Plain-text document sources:
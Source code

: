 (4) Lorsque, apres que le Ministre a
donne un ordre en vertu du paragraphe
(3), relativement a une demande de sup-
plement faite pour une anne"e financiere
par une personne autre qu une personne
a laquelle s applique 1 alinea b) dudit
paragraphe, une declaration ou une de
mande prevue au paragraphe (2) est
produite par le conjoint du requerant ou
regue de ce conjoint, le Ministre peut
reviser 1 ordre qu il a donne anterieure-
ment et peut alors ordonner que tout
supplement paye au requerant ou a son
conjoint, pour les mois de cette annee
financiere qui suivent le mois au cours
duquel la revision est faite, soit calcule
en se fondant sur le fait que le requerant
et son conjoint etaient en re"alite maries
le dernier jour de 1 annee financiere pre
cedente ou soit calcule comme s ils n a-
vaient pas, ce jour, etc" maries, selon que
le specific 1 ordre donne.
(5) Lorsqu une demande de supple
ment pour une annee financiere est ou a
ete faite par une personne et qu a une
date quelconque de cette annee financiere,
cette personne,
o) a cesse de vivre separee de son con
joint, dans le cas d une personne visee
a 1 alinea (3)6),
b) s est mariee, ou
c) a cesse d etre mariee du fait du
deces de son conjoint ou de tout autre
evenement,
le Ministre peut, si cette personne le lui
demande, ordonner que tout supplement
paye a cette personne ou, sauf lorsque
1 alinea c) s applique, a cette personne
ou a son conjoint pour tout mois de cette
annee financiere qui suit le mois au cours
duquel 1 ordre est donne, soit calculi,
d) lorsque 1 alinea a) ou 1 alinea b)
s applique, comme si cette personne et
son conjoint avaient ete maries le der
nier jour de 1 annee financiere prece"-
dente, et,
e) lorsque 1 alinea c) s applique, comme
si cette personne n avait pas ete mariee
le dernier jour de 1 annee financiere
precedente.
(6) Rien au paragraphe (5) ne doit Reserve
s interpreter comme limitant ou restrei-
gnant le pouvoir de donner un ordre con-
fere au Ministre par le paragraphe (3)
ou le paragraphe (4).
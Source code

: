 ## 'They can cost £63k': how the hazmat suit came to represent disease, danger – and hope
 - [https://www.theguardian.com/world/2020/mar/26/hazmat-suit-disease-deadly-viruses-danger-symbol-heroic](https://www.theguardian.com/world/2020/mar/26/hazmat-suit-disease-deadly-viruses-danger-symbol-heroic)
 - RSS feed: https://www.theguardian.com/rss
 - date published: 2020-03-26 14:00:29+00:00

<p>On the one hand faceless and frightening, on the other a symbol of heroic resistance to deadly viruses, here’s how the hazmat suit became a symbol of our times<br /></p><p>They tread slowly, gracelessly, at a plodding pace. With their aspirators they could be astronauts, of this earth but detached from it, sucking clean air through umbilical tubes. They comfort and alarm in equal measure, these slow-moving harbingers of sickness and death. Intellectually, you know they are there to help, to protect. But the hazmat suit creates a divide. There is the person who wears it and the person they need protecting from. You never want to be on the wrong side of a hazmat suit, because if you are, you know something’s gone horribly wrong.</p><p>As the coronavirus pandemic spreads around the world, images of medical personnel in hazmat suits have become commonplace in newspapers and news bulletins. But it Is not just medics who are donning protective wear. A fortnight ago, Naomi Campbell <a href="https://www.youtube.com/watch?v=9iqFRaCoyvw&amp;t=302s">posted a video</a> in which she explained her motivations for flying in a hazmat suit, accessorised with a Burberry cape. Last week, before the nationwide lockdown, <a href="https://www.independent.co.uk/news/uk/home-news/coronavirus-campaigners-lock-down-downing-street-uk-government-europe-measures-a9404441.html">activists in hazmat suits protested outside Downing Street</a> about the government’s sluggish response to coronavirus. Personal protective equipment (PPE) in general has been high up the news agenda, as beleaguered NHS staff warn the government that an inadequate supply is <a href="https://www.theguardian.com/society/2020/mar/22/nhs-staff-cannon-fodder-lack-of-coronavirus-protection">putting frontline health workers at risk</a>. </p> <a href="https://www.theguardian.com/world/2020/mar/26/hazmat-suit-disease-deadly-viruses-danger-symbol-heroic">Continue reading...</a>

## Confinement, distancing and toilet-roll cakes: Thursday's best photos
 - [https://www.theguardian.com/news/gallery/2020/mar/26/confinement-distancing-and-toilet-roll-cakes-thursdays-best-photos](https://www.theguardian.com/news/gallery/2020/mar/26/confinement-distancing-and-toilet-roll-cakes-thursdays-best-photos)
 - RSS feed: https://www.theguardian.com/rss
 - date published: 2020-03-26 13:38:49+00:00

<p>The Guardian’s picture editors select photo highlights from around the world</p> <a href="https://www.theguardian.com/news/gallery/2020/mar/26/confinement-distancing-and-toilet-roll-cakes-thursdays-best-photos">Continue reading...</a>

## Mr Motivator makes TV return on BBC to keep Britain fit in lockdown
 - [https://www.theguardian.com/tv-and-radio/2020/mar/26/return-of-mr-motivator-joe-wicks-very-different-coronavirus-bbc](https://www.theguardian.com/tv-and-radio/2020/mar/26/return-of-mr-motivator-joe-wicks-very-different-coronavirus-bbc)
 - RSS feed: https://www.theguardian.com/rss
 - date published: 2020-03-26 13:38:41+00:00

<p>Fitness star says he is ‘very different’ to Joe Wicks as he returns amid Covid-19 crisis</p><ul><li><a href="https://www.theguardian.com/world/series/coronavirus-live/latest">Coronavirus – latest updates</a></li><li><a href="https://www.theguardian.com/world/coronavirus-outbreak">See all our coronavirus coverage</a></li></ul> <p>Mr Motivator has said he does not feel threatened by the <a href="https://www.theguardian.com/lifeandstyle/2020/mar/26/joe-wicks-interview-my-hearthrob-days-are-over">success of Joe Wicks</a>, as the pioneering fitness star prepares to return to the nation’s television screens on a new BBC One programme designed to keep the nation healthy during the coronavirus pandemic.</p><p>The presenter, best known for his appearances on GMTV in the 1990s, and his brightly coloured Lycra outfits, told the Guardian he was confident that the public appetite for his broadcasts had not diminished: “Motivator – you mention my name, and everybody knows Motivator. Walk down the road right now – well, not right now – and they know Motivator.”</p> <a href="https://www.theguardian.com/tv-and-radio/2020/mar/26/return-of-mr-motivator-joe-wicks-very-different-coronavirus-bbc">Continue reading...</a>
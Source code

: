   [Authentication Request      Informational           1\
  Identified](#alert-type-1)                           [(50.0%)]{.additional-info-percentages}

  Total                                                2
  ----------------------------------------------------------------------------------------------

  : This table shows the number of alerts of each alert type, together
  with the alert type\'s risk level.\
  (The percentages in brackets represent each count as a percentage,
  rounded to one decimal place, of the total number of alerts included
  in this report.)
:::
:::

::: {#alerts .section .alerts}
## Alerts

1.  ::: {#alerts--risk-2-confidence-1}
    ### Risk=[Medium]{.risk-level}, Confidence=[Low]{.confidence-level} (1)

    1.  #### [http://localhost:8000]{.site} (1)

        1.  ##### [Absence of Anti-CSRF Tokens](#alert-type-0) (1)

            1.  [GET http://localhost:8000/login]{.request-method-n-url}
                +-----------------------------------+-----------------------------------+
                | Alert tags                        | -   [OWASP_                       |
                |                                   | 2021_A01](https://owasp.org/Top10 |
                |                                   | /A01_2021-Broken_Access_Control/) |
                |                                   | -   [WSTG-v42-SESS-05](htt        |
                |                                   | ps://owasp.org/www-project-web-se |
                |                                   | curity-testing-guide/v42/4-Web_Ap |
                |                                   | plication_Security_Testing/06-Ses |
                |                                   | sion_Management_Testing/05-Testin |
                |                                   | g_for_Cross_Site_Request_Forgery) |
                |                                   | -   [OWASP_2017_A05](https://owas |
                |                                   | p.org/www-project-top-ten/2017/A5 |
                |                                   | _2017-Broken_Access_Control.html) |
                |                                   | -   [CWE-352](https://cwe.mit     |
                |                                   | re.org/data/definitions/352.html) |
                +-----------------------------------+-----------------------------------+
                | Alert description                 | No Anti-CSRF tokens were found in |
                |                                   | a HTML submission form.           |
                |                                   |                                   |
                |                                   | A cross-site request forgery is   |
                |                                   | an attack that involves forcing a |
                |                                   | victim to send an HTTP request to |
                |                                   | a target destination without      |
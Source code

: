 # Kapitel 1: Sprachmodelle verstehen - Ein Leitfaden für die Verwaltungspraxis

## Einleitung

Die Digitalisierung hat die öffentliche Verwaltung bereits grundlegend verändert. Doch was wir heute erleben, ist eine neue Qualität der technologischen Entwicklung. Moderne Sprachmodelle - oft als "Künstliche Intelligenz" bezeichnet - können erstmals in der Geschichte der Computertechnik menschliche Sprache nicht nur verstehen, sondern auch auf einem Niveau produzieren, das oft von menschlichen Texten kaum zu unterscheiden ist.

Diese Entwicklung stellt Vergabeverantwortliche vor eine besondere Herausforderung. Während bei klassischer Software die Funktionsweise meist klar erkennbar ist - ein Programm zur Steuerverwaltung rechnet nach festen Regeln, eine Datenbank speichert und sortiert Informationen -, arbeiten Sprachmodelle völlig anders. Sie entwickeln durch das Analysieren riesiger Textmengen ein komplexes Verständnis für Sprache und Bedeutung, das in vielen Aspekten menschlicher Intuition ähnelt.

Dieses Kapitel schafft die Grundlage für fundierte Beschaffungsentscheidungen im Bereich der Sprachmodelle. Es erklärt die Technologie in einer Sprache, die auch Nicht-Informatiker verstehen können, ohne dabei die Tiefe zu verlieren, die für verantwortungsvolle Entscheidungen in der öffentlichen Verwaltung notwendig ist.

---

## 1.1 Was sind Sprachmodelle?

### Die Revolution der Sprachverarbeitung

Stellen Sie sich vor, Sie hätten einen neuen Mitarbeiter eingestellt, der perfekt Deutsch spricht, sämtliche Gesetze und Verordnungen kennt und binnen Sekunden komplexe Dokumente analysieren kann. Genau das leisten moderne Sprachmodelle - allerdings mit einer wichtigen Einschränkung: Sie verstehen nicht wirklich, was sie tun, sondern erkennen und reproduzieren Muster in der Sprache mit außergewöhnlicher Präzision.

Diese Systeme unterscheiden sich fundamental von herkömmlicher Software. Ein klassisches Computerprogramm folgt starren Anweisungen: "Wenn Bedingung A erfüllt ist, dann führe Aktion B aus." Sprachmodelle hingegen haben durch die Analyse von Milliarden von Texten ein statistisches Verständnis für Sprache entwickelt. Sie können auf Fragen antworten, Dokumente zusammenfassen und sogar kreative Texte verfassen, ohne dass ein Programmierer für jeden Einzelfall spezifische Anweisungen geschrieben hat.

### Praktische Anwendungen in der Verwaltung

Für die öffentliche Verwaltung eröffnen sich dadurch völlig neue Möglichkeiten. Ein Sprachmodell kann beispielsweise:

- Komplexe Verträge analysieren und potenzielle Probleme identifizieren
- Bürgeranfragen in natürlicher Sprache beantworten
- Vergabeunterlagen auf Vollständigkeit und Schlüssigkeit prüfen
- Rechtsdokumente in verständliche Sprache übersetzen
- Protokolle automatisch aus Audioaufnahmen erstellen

● REQUIRED WORK: Look above for the line holding "supplement paye au requerant ou a son", then set down exactly that line and every line after it up to and including the line holding "danger – and hope", with nothing else.

● SOLVED EXERCISE:
supplement paye au requerant ou a son
conjoint, pour les mois de cette annee
financiere qui suivent le mois au cours
duquel la revision est faite, soit calcule
en se fondant sur le fait que le requerant
et son conjoint etaient en re"alite maries
le dernier jour de 1 annee financiere pre
cedente ou soit calcule comme s ils n a-
vaient pas, ce jour, etc" maries, selon que
le specific 1 ordre donne.
(5) Lorsqu une demande de supple
ment pour une annee financiere est ou a
ete faite par une personne et qu a une
date quelconque de cette annee financiere,
cette personne,
o) a cesse de vivre separee de son con
joint, dans le cas d une personne visee
a 1 alinea (3)6),
b) s est mariee, ou
c) a cesse d etre mariee du fait du
deces de son conjoint ou de tout autre
evenement,
le Ministre peut, si cette personne le lui
demande, ordonner que tout supplement
paye a cette personne ou, sauf lorsque
1 alinea c) s applique, a cette personne
ou a son conjoint pour tout mois de cette
annee financiere qui suit le mois au cours
duquel 1 ordre est donne, soit calculi,
d) lorsque 1 alinea a) ou 1 alinea b)
s applique, comme si cette personne et
son conjoint avaient ete maries le der
nier jour de 1 annee financiere prece"-
dente, et,
e) lorsque 1 alinea c) s applique, comme
si cette personne n avait pas ete mariee
le dernier jour de 1 annee financiere
precedente.
(6) Rien au paragraphe (5) ne doit Reserve
s interpreter comme limitant ou restrei-
gnant le pouvoir de donner un ordre con-
fere au Ministre par le paragraphe (3)
ou le paragraphe (4).
Source code

: ## 'They can cost £63k': how the hazmat suit came to represent disease, danger – and hope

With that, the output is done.